Dominique Lebrun est agriculteur à Etriché. - © AA

« Depuis une dizaine d'années, je représente la Chambre d'agriculture au sein du comité de pilotage Natura 2000. Je suis devenu le référent auprès des administrations pour le dossier des mesures agroenvironnementales et climatiques, les MAEC. Ma candidature à la Chambre vient, en quelque sorte, matérialiser cet engagement ». Dominique Lebrun, dont l'exploitation comprend 35 ha en zone inondable, maîtrise le dossier sur le bout des doigts et reste déterminé à défendre les agriculteurs engagés dans les MAEC et confrontés à d'énormes retards de paiement : « je souhaite faire des propositions pour aller dans le bon sens et effacer les mésaventures de la Pac 2015 », assure-t-il.  Engagé dans le syndicalisme depuis longtemps, d'abord chez JA puis à la FDSEA, dont il est aujourd'hui trésorier,

 

"J'ai à coeur que la valeur ajoutée reste sur l'exploitation"
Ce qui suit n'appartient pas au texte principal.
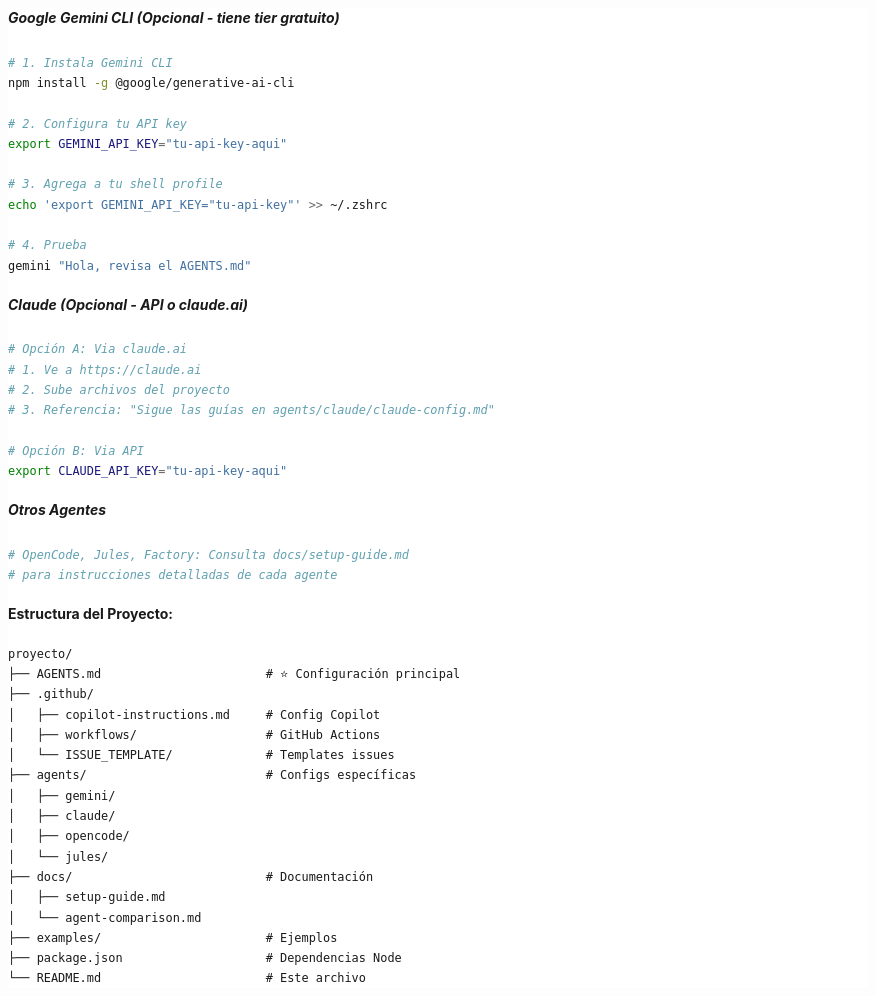 ##### **Google Gemini CLI** (Opcional - tiene tier gratuito)
```bash
# 1. Instala Gemini CLI
npm install -g @google/generative-ai-cli

# 2. Configura tu API key
export GEMINI_API_KEY="tu-api-key-aqui"

# 3. Agrega a tu shell profile
echo 'export GEMINI_API_KEY="tu-api-key"' >> ~/.zshrc

# 4. Prueba
gemini "Hola, revisa el AGENTS.md"
```

##### **Claude** (Opcional - API o claude.ai)
```bash
# Opción A: Via claude.ai
# 1. Ve a https://claude.ai
# 2. Sube archivos del proyecto
# 3. Referencia: "Sigue las guías en agents/claude/claude-config.md"

# Opción B: Via API
export CLAUDE_API_KEY="tu-api-key-aqui"
```

##### **Otros Agentes**
```bash
# OpenCode, Jules, Factory: Consulta docs/setup-guide.md
# para instrucciones detalladas de cada agente
```

#### **Estructura del Proyecto:**

```
proyecto/
├── AGENTS.md                       # ⭐ Configuración principal
├── .github/
│   ├── copilot-instructions.md     # Config Copilot
│   ├── workflows/                  # GitHub Actions
│   └── ISSUE_TEMPLATE/             # Templates issues
├── agents/                         # Configs específicas
│   ├── gemini/
│   ├── claude/
│   ├── opencode/
│   └── jules/
├── docs/                           # Documentación
│   ├── setup-guide.md
│   └── agent-comparison.md
├── examples/                       # Ejemplos
├── package.json                    # Dependencias Node
└── README.md                       # Este archivo
```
Sur l'exploitation, l'éleveur et ses associés ont pris, il y a plusieurs années, le chemin de la diversification, en installant d'abord des panneaux photovoltaïques. Le Gaec a aussi monté une unité de méthanisation à la ferme, dans une volonté de « pérenniser le site de production : j'ai à coeur que la valeur ajoutée reste sur l'exploitation », souligne
Dominique Lebrun.L'agriculteur aime voir loin, anticiper : sa volonté, et celle de ses associés, est d'organiser les choses pour faciliter au maximum la future transmission de l'entreprise. Ils envisagent déjà d'acheter un robot de traite qui devra être amorti avant la reprise, pour ne pas pénaliser ceux qui suivront. Ils envisagent aussi, de plus en plus sérieusement, un passage au bio.
S.H.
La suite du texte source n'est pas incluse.